§ Problem description
Of the lines below, write out exactly those from the line with "produced the shortlist." through the line with "It is a research", both included, and skip the rest.
====== Exercise material ======
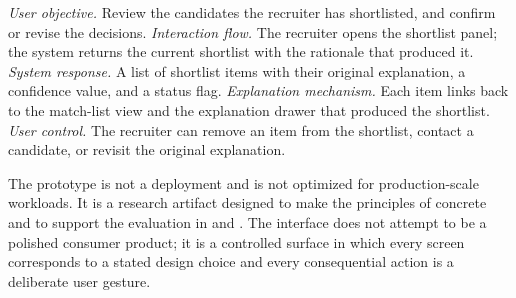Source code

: \emph{User objective.} Review the candidates the recruiter has shortlisted, and confirm or revise the decisions.
\emph{Interaction flow.} The recruiter opens the shortlist panel; the system returns the current shortlist with the rationale that produced it.
\emph{System response.} A list of shortlist items with their original explanation, a confidence value, and a status flag.
\emph{Explanation mechanism.} Each item links back to the match-list view and the explanation drawer that produced the shortlist.
\emph{User control.} The recruiter can remove an item from the shortlist, contact a candidate, or revisit the original explanation.

The prototype is not a deployment and is not optimized for production-scale workloads.
It is a research artifact designed to make the principles of  concrete and to support the evaluation in  and .
The interface does not attempt to be a polished consumer product; it is a controlled surface in which every screen corresponds to a stated design choice and every consequential action is a deliberate user gesture.
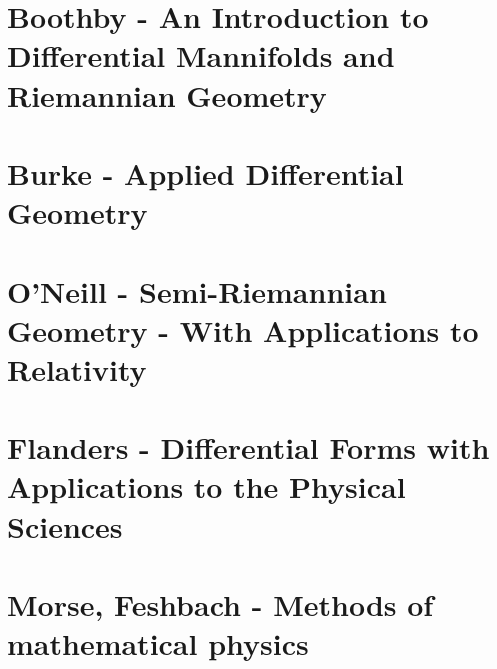 \documentclass[10pt,a4paper]{book}
\theoremstyle{definition}
\begin{document}
\section{{\sc Boothby} - An Introduction to Differential Mannifolds and Riemannian Geometry}

\section{{\sc Burke} - Applied Differential Geometry}

\section{{\sc O'Neill} - Semi-Riemannian Geometry - With Applications to Relativity}

\section{{\sc Flanders} - Differential Forms with Applications to the Physical Sciences}

\section{{\sc Morse, Feshbach} - Methods of mathematical physics}
\end{document}
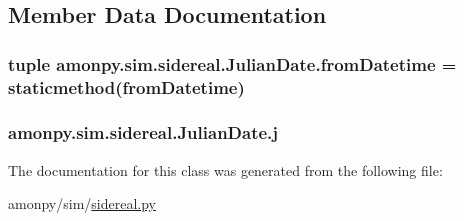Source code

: \subsection{Member Data Documentation}
\hypertarget{classamonpy_1_1sim_1_1sidereal_1_1_julian_date_a8158160571041fe0def786c0ba7908c5}{
\subsubsection[{from\-Datetime}]{\setlength{\rightskip}{0pt plus 5cm}tuple amonpy.\-sim.\-sidereal.\-Julian\-Date.\-from\-Datetime = staticmethod(from\-Datetime)\hspace{0.3cm}{\ttfamily [static]}}}\label{classamonpy_1_1sim_1_1sidereal_1_1_julian_date_a8158160571041fe0def786c0ba7908c5}
\hypertarget{classamonpy_1_1sim_1_1sidereal_1_1_julian_date_a56dfdde7574637024c33565e181e1cc9}{
\subsubsection[{j}]{\setlength{\rightskip}{0pt plus 5cm}amonpy.\-sim.\-sidereal.\-Julian\-Date.\-j}}\label{classamonpy_1_1sim_1_1sidereal_1_1_julian_date_a56dfdde7574637024c33565e181e1cc9}


The documentation for this class was generated from the following file\-:\begin{DoxyCompactItemize}
\item 
amonpy/sim/\hyperlink{sidereal_8py}{sidereal.\-py}\end{DoxyCompactItemize}
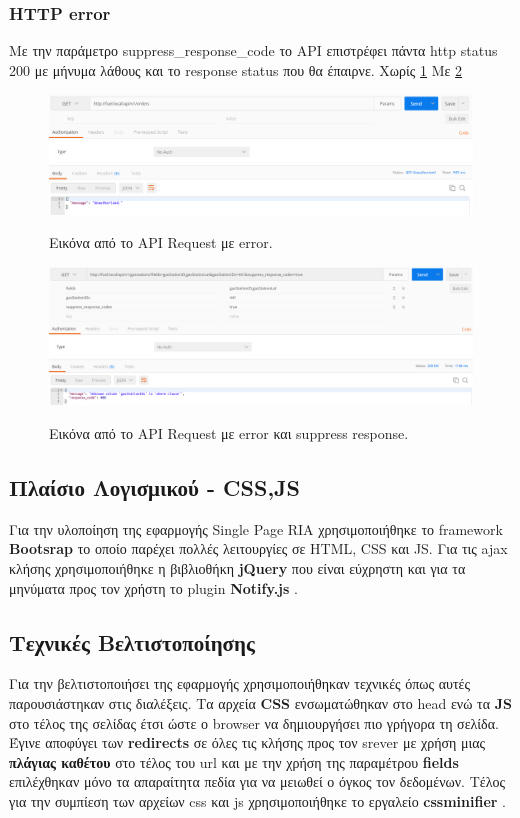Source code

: \subsubsection{HTTP error}
Με την παράμετρο suppress\_response\_code το API επιστρέφει πάντα http status 200 με μήνυμα λάθους και το response status που θα έπαιρνε. Χωρίς \ref{fig:error} Με \ref{fig:suppress}

\begin{figure}[H]
  \caption{Εικόνα από το API Request με error.}
  \centering
    \includegraphics[width=1\textwidth]{img/error.png}
    \label{fig:error}
\end{figure}

\begin{figure}[H]
  \caption{Εικόνα από το API Request με error και suppress response.}
  \centering
    \includegraphics[width=1\textwidth]{img/suppress.png}
    \label{fig:suppress}
\end{figure}

\subsection{Πλαίσιο Λογισμικού - CSS,JS}
Για την υλοποίηση της εφαρμογής Single Page RIA χρησιμοποιήθηκε το framework \textbf{Βootsrap} \cite{bootstrap}
το οποίο παρέχει πολλές λειτουργίες σε HTML, CSS και JS. Για τις ajax κλήσης χρησιμοποιήθηκε η βιβλιοθήκη \textbf{jQuery} \cite{jquery} που είναι εύχρηστη και για τα μηνύματα προς τον χρήστη το plugin \textbf{Notify.js} \cite{notify}.

\subsection{Τεχνικές Βελτιστοποίησης}
Για την βελτιστοποιήσει της εφαρμογής χρησιμοποιήθηκαν τεχνικές όπως αυτές παρουσιάστηκαν στις διαλέξεις. Τα αρχεία \textbf{CSS} ενσωματώθηκαν στο head ενώ τα \textbf{JS} στο τέλος της σελίδας έτσι ώστε ο browser να δημιουργήσει πιο γρήγορα τη σελίδα. Έγινε αποφύγει των \textbf{redirects} σε όλες τις κλήσης προς τον srever με χρήση μιας \textbf{πλάγιας καθέτου} στο τέλος του url και με την χρήση της παραμέτρου \textbf{fields} επιλέχθηκαν μόνο τα απαραίτητα πεδία για να μειωθεί ο όγκος τον δεδομένων. Τέλος για την συμπίεση των αρχείων css και js χρησιμοποιήθηκε το εργαλείο \textbf{cssminifier} \cite{cssminifier}.

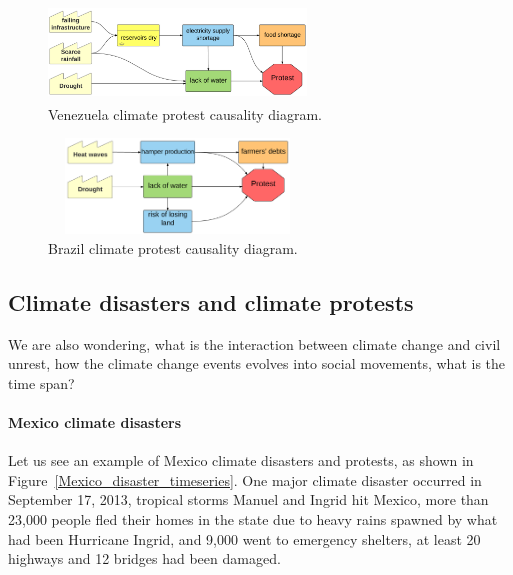 \documentclass[9pt,twocolumn,twoside]{pnas-new}
\begin{document}
\begin{figure}[ht]
\centerline
{\includegraphics[height=1in, width=2.7in]{figures/Venezuela-diagram2}}
\caption{Venezuela climate protest causality diagram.}
\label{Venezuela-causality}
\end{figure}

\begin{figure}[ht]
\centerline
{\includegraphics[height=1in, width=2.7in]{figures/Brazil-diagram}}
\caption{Brazil climate protest causality diagram.}
\label{Brazil-causality}
\end{figure}




\subsection{Climate disasters and climate protests}
We are also wondering, what is the interaction between climate change and civil unrest, how the climate change events evolves into social movements, what is the time span?

\paragraph{Mexico climate disasters}
Let us see an example of Mexico climate disasters and protests, as shown in Figure~\ref{Mexico_disaster_timeseries}. One major climate disaster occurred in September 17, 2013, tropical storms Manuel and Ingrid hit Mexico, more than 23,000 people fled their homes in the state due to heavy rains spawned by what had been Hurricane Ingrid, and 9,000 went to emergency shelters, at least 20 highways and 12 bridges had been damaged.
\end{document}
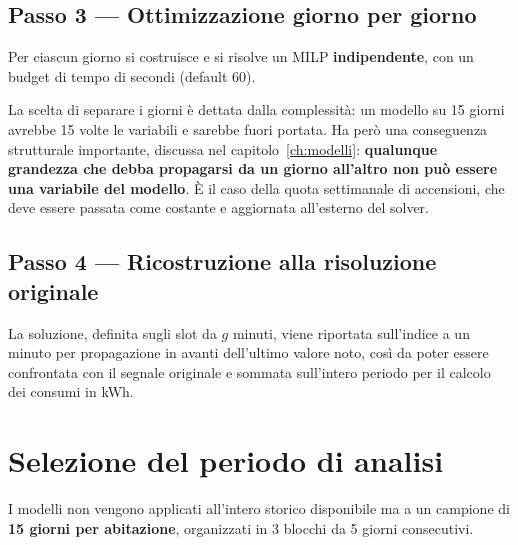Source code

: \subsection*{Passo 3 --- Ottimizzazione giorno per giorno}

Per ciascun giorno si costruisce e si risolve un MILP \textbf{indipendente}, con un budget di
tempo di  secondi (default 60).

La scelta di separare i giorni è dettata dalla complessità: un modello su 15 giorni avrebbe 15
volte le variabili e sarebbe fuori portata. Ha però una conseguenza strutturale importante,
discussa nel capitolo~\ref{ch:modelli}: \textbf{qualunque grandezza che debba propagarsi da un
giorno all'altro non può essere una variabile del modello}. È il caso della quota settimanale di
accensioni, che deve essere passata come costante e aggiornata all'esterno del solver.

\subsection*{Passo 4 --- Ricostruzione alla risoluzione originale}

La soluzione, definita sugli slot da $g$ minuti, viene riportata sull'indice a un minuto per
propagazione in avanti dell'ultimo valore noto, così da poter essere confrontata con il segnale
originale e sommata sull'intero periodo per il calcolo dei consumi in kWh.

\section{Selezione del periodo di analisi}

I modelli non vengono applicati all'intero storico disponibile ma a un campione di
\textbf{15 giorni per abitazione}, organizzati in 3 blocchi da 5 giorni consecutivi.

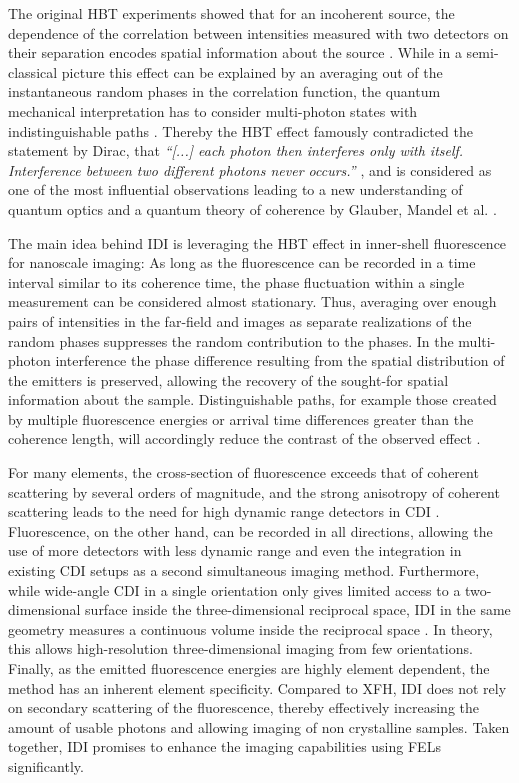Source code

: The original  HBT experiments showed that for an incoherent source, the dependence of the correlation between intensities measured with two detectors on their separation encodes spatial information about the source \cite{baym1997}. While in a semi-classical picture this effect can be explained by an averaging out of the instantaneous random phases in the correlation function, the quantum mechanical interpretation has to consider multi-photon states with indistinguishable paths \cite{fano1961,glauber2006}. Thereby the HBT effect famously contradicted the statement by Dirac, that \textit{\enquote{[...] each photon then interferes only with itself. Interference between two different photons never occurs.}} \cite{dirac1958}, and is considered as one of the most influential observations leading to a new understanding of quantum optics and a quantum theory of coherence by Glauber, Mandel et al. \cite{glauber1963,mandel1959, hong1987}.

The main idea behind IDI is leveraging the HBT effect in inner-shell fluorescence for nanoscale imaging: As long as the fluorescence can be recorded in a time interval similar to its coherence time, the phase fluctuation within a single measurement can be considered almost stationary. Thus, averaging over enough pairs of intensities in the far-field and images as separate realizations of the random phases suppresses the random contribution to the phases.  In the multi-photon interference the phase difference resulting from the spatial distribution of the emitters is preserved,  allowing the recovery of the sought-for spatial information about the sample. Distinguishable paths, for example those created by multiple fluorescence energies or arrival time differences greater than the coherence length, will accordingly reduce the contrast of the observed effect \cite{classen2017,trost2020}. 

For many elements, the cross-section of fluorescence exceeds that of coherent scattering by several orders of magnitude, and the strong anisotropy of coherent scattering leads to the need for high dynamic range detectors in CDI \cite{xraylib,attwood1999}.  Fluorescence, on the other hand, can be recorded in all directions, allowing the use of more detectors with less dynamic range and even the integration in existing CDI setups as a second simultaneous imaging method. Furthermore, while wide-angle CDI in a single orientation only gives limited access to a two-dimensional surface inside the three-dimensional reciprocal space, IDI in the same geometry measures a continuous volume inside the reciprocal space \cite{barke2015,classen2017}. In theory, this allows high-resolution three-dimensional imaging from few orientations. Finally, as the emitted fluorescence energies are highly element dependent, the method has an inherent element specificity. Compared to XFH, IDI does not rely on secondary scattering of the fluorescence, thereby effectively increasing the amount of usable photons and allowing imaging of non crystalline samples. Taken together, IDI promises to enhance the imaging capabilities using FELs significantly.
======
§ Response area
\emph{Explanation mechanism.} Each item links back to the match-list view and the explanation drawer that produced the shortlist.
\emph{User control.} The recruiter can remove an item from the shortlist, contact a candidate, or revisit the original explanation.

The prototype is not a deployment and is not optimized for production-scale workloads.
It is a research artifact designed to make the principles of  concrete and to support the evaluation in  and .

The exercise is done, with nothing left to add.